Friday, July 21, 2017

Tall Tales In The Wilderness Wanderings (Part 9 of 13): Logistical Improbabilities in the Wilderness-Wandering Tales Getting the Whole Congregation Together


by Farrell Till
In the eight previous articles in this series, we have seen many logistical improbabilities--and sometimes downright impossibilities--in the biblical tales of the 40-year wilderness wanderings of the Israelites. Let's now imagine all 3 million Israelites standing together like packed sardines instead of lying down in their 6' x 3' plot that was allotted when we calculated what the minimum land area for an encampment would had to have been. Let's suppose that all three million could stand together on a plot that allowed a 2-foot by 2-foot area for each person. Where one person's four-square-foot plot ended, another one's would begin. Putting everyone together this compactly, all three million could have stood on a land area of 12 million square feet. In yards, the area of this plot of standing room only would have been 1,333,333 square yards. That would equal 275 acres of ground. (Of course, one would not have wanted to be in the very center of this mass of humanity when the mandatory trip out of the camp with one's trowel [Deut. 23:12-13] became necessary.) Anyone who grew up on a farm of any size should have an idea of how much land area this would be. The family farm that I grew up on in Missouri was only 120 acres or less than half this size. There would be no way that anyone could have stood in the middle of my family's farm and speak and be heard everywhere on the farm.

Why is this important? We read in many places in the exodus stories that Moses would sometimes call the entire congregation of Israel together to speak to them. The premise of Deuteronomy, in fact, is that of a speech that Moses made to "all Israel" (1:1). On some occasions, Moses would call the whole congregation together at the door of the tabernacle to speak to them: "And Yahweh spoke to Moses saying... assemble all the congregation at the door of the tabernacle, and Moses did as Yahweh commanded him, and the congregation was assembled at the door of the tabernacle" (Lev. 6:1-5). Now the dimensions of the tabernacle are recorded in Exodus 27:11-12, and its court at the front entry was only 50 cubits wide. Even if we accept the long cubit as a standard, this would have made the breadth of the court only 90 feet. So how could Moses have possibly assembled the entire congregation before the court of the tabernacle? If the people had stood in rows 90 feet wide, each row would have accommodated only 45 people, so 66,666 rows would have been necessary to get all of the people in front of the tabernacle entry. The rows would then have extended back from the entry to a distance of 25 miles. Needless to say, this would have made it impossible for Moses to have spoken to the entire congregation. Even if we put 135 people in each row, so that the rows would have extended 90 feet on each side beyond the width of the court, there would have been 22,222 rows of people stretching back for a distance of 8.4 miles.
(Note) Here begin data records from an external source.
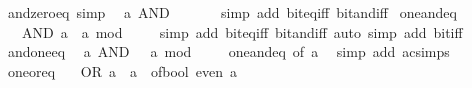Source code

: \begin{isabellebody}
%
\endisadelimproof
\isanewline
{}\isamarkupfalse%
\ and{\isacharunderscore}{\kern0pt}zero{\isacharunderscore}{\kern0pt}eq\ {\isacharbrackleft}{\kern0pt}simp{\isacharbrackright}{\kern0pt}{\isacharcolon}{\kern0pt}\isanewline
\ \ {\isacartoucheopen}a\ AND\ {}\ {\isacharequal}{\kern0pt}\ {}{\isacartoucheclose}\isanewline
%
\isadelimproof
\ \ %
\endisadelimproof
%
\isatagproof
{}\isamarkupfalse%
\ {\isacharparenleft}{\kern0pt}simp\ add{\isacharcolon}{\kern0pt}\ bit{\isacharunderscore}{\kern0pt}eq{\isacharunderscore}{\kern0pt}iff\ bit{\isacharunderscore}{\kern0pt}and{\isacharunderscore}{\kern0pt}iff{\isacharparenright}{\kern0pt}%
\endisatagproof
{\isafoldproof}%
%
\isadelimproof
\isanewline
%
\endisadelimproof
\isanewline
{}\isamarkupfalse%
\ one{\isacharunderscore}{\kern0pt}and{\isacharunderscore}{\kern0pt}eq{\isacharcolon}{\kern0pt}\isanewline
\ \ {\isacartoucheopen}{}\ AND\ a\ {\isacharequal}{\kern0pt}\ a\ mod\ {}{\isacartoucheclose}\isanewline
%
\isadelimproof
\ \ %
\endisadelimproof
%
\isatagproof
{}\isamarkupfalse%
\ {\isacharparenleft}{\kern0pt}simp\ add{\isacharcolon}{\kern0pt}\ bit{\isacharunderscore}{\kern0pt}eq{\isacharunderscore}{\kern0pt}iff\ bit{\isacharunderscore}{\kern0pt}and{\isacharunderscore}{\kern0pt}iff{\isacharparenright}{\kern0pt}\ {\isacharparenleft}{\kern0pt}auto\ simp\ add{\isacharcolon}{\kern0pt}\ bit{\isacharunderscore}{\kern0pt}{}{\isacharunderscore}{\kern0pt}iff{\isacharparenright}{\kern0pt}%
\endisatagproof
{\isafoldproof}%
%
\isadelimproof
\isanewline
%
\endisadelimproof
\isanewline
{}\isamarkupfalse%
\ and{\isacharunderscore}{\kern0pt}one{\isacharunderscore}{\kern0pt}eq{\isacharcolon}{\kern0pt}\isanewline
\ \ {\isacartoucheopen}a\ AND\ {}\ {\isacharequal}{\kern0pt}\ a\ mod\ {}{\isacartoucheclose}\isanewline
%
\isadelimproof
\ \ %
\endisadelimproof
%
\isatagproof
{}\isamarkupfalse%
\ one{\isacharunderscore}{\kern0pt}and{\isacharunderscore}{\kern0pt}eq\ {\isacharbrackleft}{\kern0pt}of\ a{\isacharbrackright}{\kern0pt}\ \isamarkupfalse%
\ {\isacharparenleft}{\kern0pt}simp\ add{\isacharcolon}{\kern0pt}\ ac{\isacharunderscore}{\kern0pt}simps{\isacharparenright}{\kern0pt}%
\endisatagproof
{\isafoldproof}%
%
\isadelimproof
\isanewline
%
\endisadelimproof
\isanewline
{}\isamarkupfalse%
\ one{\isacharunderscore}{\kern0pt}or{\isacharunderscore}{\kern0pt}eq{\isacharcolon}{\kern0pt}\isanewline
\ \ {\isacartoucheopen}{}\ OR\ a\ {\isacharequal}{\kern0pt}\ a\ {\isacharplus}{\kern0pt}\ of{\isacharunderscore}{\kern0pt}bool\ {\isacharparenleft}{\kern0pt}even\ a{\isacharparenright}{\kern0pt}{\isacartoucheclose}\isanewline

\end{isabellebody}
Inerrantists will argue that "all of the congregation" didn't mean all of the Israelites in the exodus but only the adults. That hardly solves the problem, because if we cut the population figures in half to accommodate this quibble, that would simply halve the scenarios presented above, and no reasonable person can think that 1.5 million adults assembled on 137.5 acres of land or in a column 4.2 miles long could hear a speech that Moses was delivering without a public address system. Obviously, all of Moses speeches to "all Israel" or the "whole congregation" are simply more exaggerations in the fanciful tale of Israel's trek from Egypt to the promised land.